Je place quelques factionnaires sur les flancs pour éviter les surprises, et nous attendons le jour.
Défense nous avait été faite de faire feu, afin de ne pas trahir notre présence. Nous devions nous servir de la baïonnette en cas de tentative de l'ennemi de se porter sur le camp.
La nuit est très-sombre, et vers deux heures du matin, une pluie torrentielle, accompagnée de tonnerre et d'éclairs, vient nous rendre visite.
L'ennemi, embusqué sur les hauteurs, continue, sur nous et sur le camp, son feu rendu inoffensif par la distance et l'incertitude du but à atteindre. Cette tiraillerie cependant nous énerve à l'extrême.
Les hommes, la tête couverte de leurs toiles de tente, la main crispée sur leurs armes, sont couchés dans la tranchée, trempés jusqu'aux os.
La température s'est beaucoup refroidie, et bientôt des frissons intenses s'emparent de tous.
Les factionnaires anxieux interrogent la direction de l'ennemi.
Un silence parfait règne chez nous, et malgré les éclairs qui auraient pu faire découvrir notre position, l'ennemi ne sait où nous prendre.
Quelques projectiles, lancés au hasard, nous frisent parfois les oreilles, mais personne n'est touché. A chaque sifflement de balle, j'entends des jurons étouffés et des bruits de mouvement violemment réprimés.
Une seule passion, la rage, agite tout le monde.
Si seulement on pouvait les voir, ces pouilleux-là!
Enfin le jour arrive, et avec lui disparaît l'ennemi pour aller nous attendre à notre passage plus loin.

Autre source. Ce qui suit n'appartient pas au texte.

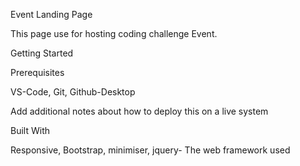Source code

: Event Landing Page

This page use for hosting coding challenge Event.

Getting Started

Prerequisites

VS-Code, Git, Github-Desktop

Add additional notes about how to deploy this on a live system

Built With

Responsive, Bootstrap, minimiser, jquery- The web framework used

Je reçois l'ordre de rentrer.
Engourdis, éreintés, énervés, titubant comme des hommes ivres, trempés jusqu'à la moelle, nous rentrons, l'air abattu.
Je ne crois pas avoir passé une plus mauvaise nuit de toute mon existence.
Les visages, au camp, expriment un inquiétude profonde. On va certainement être attaqués bientôt.
Les dispositions sont prises.
Les chameaux, la patte de devant attachée, sont massés et couchés. Les indigènes reçoivent sous peine de mort, l'ordre de rester assis près de leurs bêtes et de les tenir en main.
Enfin tout le monde est à son poste, et chacun connaît sa mission.
Nous attendons deux heures, et rien.
A huit heures, mon capitaine donne l'ordre du départ. Avec les distances rapprochées, nous nous mettons lentement en route, sous la protection de nos éclaireurs.
La journée se passe sans encombre, et dans deux jours nous aurons rejoint la mission, pour la sécurité de laquelle on craint beaucoup. En effet, nos espions, embrassant l'horizon en tous sens de leurs gestes significatifs, le visage blême de frayeur, nous annoncent que des ennemis, aussi nombreux que les sables du désert, nous entourent de tous côtés.
La mission topographique possède bien une petite redoute comme refuge, mais ses membres sont peu nombreux, et mon capitaine craint qu'ils aient été surpris isolément.
Enfin, deux jours se passent encore sans incidents, et nous rejoignons les topographes que nous trouvons sains et saufs, mais très-inquiets sur les bruits alarmants que leur avaient aussi apportés leurs émissaires.
Après un jour de repos, mon capitaine reprend la marche du retour. Pour plus de sécurité, il emmène avec lui les membres de la mission.
Je dois dire ici quelques mots sur la composition de notre détachement.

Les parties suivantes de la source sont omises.